■ **EXERCISE AIM**
Pull every line that holds the word "required" from the entries.

■ **SOURCE INFORMATION**
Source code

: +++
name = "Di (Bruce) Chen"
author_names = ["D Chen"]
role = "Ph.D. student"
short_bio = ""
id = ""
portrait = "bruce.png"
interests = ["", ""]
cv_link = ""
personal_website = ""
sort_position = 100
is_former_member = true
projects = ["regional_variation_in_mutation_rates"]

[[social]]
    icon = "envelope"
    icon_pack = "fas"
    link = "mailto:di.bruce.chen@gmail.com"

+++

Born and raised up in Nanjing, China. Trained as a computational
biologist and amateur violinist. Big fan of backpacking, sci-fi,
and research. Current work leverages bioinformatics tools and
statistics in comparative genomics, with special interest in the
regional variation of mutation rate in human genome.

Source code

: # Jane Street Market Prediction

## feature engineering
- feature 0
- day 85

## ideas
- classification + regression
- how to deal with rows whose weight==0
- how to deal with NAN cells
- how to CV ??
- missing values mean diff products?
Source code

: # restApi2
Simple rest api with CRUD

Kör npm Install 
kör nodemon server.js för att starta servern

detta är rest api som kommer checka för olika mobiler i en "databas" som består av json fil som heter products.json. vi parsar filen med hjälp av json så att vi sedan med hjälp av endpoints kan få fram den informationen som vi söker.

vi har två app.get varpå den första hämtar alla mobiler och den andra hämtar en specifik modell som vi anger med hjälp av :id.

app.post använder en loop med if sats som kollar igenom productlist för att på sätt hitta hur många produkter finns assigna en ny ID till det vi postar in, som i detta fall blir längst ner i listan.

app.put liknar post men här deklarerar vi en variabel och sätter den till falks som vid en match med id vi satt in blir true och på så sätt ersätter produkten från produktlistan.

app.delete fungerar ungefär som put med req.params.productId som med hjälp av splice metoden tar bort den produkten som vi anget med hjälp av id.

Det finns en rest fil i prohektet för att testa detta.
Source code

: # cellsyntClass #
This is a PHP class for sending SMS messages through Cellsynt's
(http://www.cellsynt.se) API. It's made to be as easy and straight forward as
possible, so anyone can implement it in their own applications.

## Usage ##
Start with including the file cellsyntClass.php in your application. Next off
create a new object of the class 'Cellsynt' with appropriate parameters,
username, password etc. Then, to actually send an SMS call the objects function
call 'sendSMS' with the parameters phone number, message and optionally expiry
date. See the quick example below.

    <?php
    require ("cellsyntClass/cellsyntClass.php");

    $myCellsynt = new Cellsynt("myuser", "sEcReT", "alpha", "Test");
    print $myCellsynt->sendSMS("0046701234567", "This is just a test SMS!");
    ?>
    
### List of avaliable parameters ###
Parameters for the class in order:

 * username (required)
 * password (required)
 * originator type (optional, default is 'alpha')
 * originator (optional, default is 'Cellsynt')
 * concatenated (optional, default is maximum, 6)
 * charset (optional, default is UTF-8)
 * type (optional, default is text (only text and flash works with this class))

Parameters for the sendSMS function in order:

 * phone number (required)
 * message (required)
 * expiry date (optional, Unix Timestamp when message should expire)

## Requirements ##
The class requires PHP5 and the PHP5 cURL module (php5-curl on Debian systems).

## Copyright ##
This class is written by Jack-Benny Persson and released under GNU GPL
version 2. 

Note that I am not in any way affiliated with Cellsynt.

■ **EXPECTED ANSWER**
 * username (required)
 * password (required)
 * phone number (required)
 * message (required)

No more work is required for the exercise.